Turning again, Plissken started running toward the lights of the wall far ahead. Running, for once, to police protection.

A barrier formed the terminus of the bridge. Old, junked cars in piles, then a large concrete barrier right in front of the big wall, which stretched out as far as he could see in either direction. He kept digging, keeping the President in front of him at all times.

The winch jeep was already at the wall when Hauk settled down a distance behind in his copter. He jumped out, running to the wall, yelling as he ran.

“Get that line over the wall,” he cried through cupped hands. “Move your ass!”

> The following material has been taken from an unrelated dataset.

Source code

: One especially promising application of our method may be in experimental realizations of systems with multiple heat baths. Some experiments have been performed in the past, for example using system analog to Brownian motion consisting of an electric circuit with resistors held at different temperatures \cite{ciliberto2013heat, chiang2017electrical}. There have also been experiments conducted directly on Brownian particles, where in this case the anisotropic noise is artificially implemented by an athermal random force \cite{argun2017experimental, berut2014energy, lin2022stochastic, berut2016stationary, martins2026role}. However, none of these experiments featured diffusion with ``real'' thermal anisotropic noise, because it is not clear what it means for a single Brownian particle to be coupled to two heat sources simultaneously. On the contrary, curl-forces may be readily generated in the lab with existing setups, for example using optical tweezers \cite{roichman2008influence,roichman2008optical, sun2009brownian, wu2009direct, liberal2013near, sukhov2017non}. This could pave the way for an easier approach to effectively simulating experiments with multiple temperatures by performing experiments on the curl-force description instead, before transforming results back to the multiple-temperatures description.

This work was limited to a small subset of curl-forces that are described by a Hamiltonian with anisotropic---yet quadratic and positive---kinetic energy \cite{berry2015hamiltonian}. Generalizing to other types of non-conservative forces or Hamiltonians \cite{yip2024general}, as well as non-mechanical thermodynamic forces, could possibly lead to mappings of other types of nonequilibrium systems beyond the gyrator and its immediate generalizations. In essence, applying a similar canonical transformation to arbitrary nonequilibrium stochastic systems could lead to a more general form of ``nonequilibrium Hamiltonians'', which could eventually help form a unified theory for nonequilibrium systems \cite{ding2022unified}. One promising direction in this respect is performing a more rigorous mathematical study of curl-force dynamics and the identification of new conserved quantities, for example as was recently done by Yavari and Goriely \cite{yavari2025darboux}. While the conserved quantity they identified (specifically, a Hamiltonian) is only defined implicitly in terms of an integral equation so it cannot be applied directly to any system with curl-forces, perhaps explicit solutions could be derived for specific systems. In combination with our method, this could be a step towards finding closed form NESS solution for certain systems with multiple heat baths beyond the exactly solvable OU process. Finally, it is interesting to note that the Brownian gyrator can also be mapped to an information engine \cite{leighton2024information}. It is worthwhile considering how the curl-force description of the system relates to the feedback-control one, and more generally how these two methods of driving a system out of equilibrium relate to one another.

One of the blackbellies hurried to the line and tossed It up onto the wall, to one of the waiting guards at its top. They got hold of the thing, then frantically began attaching a pulley set up to the wall itself.

Hauk got up to them, breathing heavily. He had to get Plissken back. It had become vital to him in ways that he couldn’t even begin to understand or analyze. “Come on,” he whispered urgently. “Come on.”

They got past the wall of cars, and jumped at the retaining wall, grabbing the top to scramble over. Plissken got to the top and looked back. The Duke was no more than fifty steps behind, getting through the cars.